## Task item
Your task is to copy every line below that contains the word "volumes".

- - - - - - -

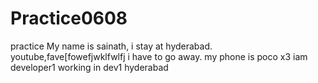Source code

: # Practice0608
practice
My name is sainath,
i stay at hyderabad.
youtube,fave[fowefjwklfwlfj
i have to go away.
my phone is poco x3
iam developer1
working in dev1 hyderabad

- - - - - - -

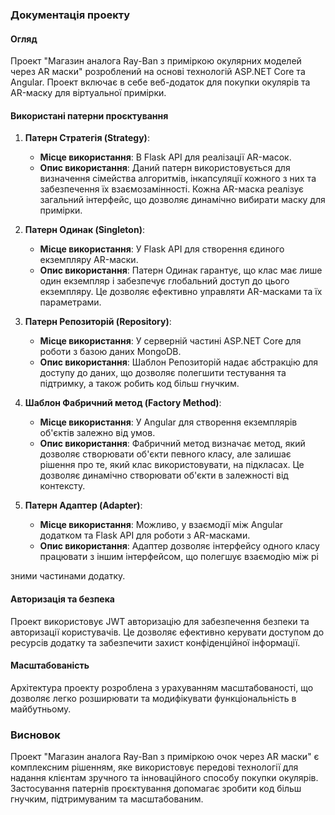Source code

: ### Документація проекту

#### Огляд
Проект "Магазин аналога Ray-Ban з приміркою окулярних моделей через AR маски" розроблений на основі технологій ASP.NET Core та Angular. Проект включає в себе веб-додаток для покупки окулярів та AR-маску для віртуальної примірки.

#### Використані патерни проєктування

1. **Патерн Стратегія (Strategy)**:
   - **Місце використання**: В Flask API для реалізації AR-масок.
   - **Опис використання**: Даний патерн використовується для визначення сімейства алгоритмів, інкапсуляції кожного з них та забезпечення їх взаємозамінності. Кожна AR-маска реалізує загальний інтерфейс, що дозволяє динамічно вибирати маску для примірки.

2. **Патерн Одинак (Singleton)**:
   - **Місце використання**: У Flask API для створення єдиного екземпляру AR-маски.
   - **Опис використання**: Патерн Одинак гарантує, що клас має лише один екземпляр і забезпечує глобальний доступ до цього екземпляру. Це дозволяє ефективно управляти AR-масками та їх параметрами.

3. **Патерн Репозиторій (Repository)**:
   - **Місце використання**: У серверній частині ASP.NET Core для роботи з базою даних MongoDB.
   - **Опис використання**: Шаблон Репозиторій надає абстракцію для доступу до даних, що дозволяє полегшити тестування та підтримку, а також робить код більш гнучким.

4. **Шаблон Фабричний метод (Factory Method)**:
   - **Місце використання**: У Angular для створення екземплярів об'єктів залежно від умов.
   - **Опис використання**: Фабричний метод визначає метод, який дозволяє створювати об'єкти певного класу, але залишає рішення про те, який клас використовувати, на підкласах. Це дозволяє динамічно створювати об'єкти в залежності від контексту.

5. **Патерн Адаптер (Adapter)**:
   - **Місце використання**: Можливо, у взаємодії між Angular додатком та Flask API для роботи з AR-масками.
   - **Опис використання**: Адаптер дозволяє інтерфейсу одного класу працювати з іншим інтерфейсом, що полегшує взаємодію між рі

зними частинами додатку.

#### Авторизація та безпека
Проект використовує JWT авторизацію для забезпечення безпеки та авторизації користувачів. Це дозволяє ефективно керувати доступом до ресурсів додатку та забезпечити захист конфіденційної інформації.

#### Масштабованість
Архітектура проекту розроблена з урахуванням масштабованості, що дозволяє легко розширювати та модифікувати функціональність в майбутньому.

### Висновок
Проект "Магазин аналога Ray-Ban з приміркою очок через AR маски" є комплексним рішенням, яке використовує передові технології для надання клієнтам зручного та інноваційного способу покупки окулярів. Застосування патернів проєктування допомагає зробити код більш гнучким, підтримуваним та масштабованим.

- - - - - - -

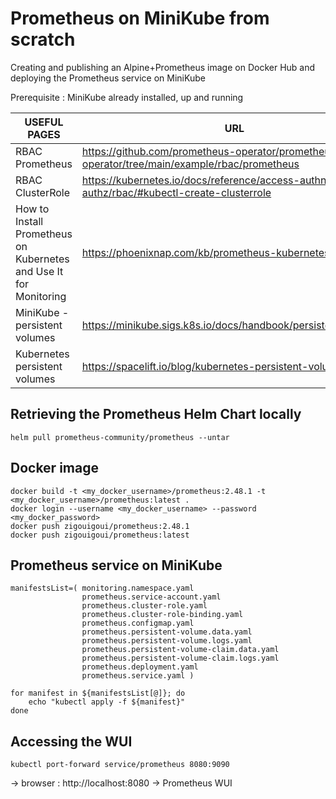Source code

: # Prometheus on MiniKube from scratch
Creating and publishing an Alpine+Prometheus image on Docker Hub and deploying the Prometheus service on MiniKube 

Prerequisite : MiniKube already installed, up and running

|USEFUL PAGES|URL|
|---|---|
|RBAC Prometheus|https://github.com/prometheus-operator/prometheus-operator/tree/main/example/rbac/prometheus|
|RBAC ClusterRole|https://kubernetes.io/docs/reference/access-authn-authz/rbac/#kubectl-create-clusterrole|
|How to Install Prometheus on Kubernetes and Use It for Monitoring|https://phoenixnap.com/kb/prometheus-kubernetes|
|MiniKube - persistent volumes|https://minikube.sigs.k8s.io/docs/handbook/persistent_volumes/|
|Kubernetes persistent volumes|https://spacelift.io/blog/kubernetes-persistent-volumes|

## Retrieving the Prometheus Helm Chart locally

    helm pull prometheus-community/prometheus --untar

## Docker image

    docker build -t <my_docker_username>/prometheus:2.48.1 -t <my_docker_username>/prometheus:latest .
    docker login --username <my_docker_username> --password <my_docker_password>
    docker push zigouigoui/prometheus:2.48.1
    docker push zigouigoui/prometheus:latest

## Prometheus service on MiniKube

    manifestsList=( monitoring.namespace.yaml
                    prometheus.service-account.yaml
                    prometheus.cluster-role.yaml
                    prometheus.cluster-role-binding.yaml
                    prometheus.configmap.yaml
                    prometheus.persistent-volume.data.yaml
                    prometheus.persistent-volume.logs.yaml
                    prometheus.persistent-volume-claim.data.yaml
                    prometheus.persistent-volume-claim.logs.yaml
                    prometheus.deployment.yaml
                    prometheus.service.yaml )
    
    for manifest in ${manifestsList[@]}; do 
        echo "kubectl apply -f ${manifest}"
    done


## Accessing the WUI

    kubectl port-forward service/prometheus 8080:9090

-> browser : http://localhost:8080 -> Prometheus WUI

- - - - - - -

## Task answer
|MiniKube - persistent volumes|https://minikube.sigs.k8s.io/docs/handbook/persistent_volumes/|
|Kubernetes persistent volumes|https://spacelift.io/blog/kubernetes-persistent-volumes|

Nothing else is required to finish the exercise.